═══ Data shown ═══

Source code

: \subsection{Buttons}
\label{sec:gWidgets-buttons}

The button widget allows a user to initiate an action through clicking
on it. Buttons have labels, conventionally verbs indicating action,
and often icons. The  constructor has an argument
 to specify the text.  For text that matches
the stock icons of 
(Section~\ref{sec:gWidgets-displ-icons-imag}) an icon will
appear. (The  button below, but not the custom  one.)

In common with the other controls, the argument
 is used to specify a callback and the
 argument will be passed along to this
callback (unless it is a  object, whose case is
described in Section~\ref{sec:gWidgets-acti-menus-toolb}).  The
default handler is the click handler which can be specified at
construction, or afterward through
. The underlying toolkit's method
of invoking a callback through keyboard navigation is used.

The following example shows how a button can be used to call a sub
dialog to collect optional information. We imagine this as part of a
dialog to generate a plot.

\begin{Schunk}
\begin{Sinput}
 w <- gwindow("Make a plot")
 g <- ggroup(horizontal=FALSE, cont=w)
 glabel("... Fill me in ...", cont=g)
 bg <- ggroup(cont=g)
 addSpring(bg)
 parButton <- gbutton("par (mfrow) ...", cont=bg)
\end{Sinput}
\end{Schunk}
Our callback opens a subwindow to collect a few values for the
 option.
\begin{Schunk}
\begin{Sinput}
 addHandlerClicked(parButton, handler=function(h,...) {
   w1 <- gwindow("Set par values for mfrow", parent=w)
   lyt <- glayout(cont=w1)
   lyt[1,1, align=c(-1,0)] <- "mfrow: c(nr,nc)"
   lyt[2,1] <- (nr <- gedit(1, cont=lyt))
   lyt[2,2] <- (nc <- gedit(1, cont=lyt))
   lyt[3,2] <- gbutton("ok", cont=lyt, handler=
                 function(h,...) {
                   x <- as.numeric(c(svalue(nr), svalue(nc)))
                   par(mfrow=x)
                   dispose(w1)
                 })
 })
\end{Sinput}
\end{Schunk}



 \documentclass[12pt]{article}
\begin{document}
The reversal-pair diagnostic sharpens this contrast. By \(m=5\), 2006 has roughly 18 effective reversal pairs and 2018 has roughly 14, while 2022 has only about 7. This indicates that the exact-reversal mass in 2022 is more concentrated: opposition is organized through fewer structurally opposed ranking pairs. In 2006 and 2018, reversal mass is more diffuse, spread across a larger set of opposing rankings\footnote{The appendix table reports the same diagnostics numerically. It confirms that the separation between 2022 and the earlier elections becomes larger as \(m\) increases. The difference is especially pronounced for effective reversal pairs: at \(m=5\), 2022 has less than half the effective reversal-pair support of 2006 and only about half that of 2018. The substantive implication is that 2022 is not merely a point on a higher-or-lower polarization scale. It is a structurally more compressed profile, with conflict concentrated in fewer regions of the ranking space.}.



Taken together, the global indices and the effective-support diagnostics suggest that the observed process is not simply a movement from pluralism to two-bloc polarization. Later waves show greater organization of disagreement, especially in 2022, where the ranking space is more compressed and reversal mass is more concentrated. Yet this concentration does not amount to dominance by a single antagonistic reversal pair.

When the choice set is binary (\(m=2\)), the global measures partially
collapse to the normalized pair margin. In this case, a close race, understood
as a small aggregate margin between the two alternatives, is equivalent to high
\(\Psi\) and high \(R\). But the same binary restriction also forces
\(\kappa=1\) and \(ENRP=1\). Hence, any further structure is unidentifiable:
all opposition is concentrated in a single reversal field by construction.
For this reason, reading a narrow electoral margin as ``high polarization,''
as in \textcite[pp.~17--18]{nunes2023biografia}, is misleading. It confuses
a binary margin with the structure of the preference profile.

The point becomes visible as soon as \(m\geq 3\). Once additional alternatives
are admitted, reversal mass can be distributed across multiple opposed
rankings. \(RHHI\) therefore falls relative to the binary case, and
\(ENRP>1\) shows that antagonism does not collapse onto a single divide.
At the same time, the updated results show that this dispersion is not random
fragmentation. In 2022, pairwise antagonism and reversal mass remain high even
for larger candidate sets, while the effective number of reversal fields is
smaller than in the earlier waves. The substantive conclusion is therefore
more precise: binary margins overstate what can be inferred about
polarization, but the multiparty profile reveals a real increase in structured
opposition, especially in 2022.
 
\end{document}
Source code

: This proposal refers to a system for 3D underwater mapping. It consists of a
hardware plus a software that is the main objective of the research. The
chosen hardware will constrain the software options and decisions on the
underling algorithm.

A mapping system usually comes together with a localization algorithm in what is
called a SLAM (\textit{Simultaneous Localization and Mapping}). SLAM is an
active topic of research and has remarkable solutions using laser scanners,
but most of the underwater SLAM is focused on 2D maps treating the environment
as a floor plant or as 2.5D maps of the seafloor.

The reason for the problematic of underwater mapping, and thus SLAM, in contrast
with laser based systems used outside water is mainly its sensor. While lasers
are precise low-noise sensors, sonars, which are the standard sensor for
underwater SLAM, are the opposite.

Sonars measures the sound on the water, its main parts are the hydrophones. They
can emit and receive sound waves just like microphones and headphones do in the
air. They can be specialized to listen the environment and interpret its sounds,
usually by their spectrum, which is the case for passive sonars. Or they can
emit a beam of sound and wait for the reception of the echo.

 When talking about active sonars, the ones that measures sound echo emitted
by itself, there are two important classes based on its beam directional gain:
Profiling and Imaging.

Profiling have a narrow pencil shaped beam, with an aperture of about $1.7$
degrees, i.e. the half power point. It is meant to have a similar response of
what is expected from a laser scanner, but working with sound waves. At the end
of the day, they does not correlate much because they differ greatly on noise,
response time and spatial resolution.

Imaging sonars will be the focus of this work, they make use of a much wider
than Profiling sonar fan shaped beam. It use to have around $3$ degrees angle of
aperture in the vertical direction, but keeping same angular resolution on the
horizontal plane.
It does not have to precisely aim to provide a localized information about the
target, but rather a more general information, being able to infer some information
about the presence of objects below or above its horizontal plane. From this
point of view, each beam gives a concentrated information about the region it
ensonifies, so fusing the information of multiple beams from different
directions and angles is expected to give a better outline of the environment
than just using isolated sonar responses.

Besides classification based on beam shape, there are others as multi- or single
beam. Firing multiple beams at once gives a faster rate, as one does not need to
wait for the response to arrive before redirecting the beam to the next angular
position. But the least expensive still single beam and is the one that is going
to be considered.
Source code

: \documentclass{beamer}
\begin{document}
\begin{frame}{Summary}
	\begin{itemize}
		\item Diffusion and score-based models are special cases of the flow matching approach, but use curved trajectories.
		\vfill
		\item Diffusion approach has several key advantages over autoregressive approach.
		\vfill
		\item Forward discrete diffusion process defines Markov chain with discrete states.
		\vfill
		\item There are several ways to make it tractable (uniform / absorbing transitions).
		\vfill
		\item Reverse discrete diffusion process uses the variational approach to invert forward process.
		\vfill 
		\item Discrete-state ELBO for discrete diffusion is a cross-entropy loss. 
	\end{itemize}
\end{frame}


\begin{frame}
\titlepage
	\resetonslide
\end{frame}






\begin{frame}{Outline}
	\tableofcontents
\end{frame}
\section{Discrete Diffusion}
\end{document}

═══

Please return the lines above that run from the line containing "restriction also forces" to the line containing "can emit and", inclusive, exactly and with no other lines.

\(\Psi\) and high \(R\). But the same binary restriction also forces
\(\kappa=1\) and \(ENRP=1\). Hence, any further structure is unidentifiable:
all opposition is concentrated in a single reversal field by construction.
For this reason, reading a narrow electoral margin as ``high polarization,''
as in \textcite[pp.~17--18]{nunes2023biografia}, is misleading. It confuses
a binary margin with the structure of the preference profile.

The point becomes visible as soon as \(m\geq 3\). Once additional alternatives
are admitted, reversal mass can be distributed across multiple opposed
rankings. \(RHHI\) therefore falls relative to the binary case, and
\(ENRP>1\) shows that antagonism does not collapse onto a single divide.
At the same time, the updated results show that this dispersion is not random
fragmentation. In 2022, pairwise antagonism and reversal mass remain high even
for larger candidate sets, while the effective number of reversal fields is
smaller than in the earlier waves. The substantive conclusion is therefore
more precise: binary margins overstate what can be inferred about
polarization, but the multiparty profile reveals a real increase in structured
opposition, especially in 2022.
 
\end{document}
Source code

: This proposal refers to a system for 3D underwater mapping. It consists of a
hardware plus a software that is the main objective of the research. The
chosen hardware will constrain the software options and decisions on the
underling algorithm.

A mapping system usually comes together with a localization algorithm in what is
called a SLAM (\textit{Simultaneous Localization and Mapping}). SLAM is an
active topic of research and has remarkable solutions using laser scanners,
but most of the underwater SLAM is focused on 2D maps treating the environment
as a floor plant or as 2.5D maps of the seafloor.

The reason for the problematic of underwater mapping, and thus SLAM, in contrast
with laser based systems used outside water is mainly its sensor. While lasers
are precise low-noise sensors, sonars, which are the standard sensor for
underwater SLAM, are the opposite.

Sonars measures the sound on the water, its main parts are the hydrophones. They
can emit and receive sound waves just like microphones and headphones do in the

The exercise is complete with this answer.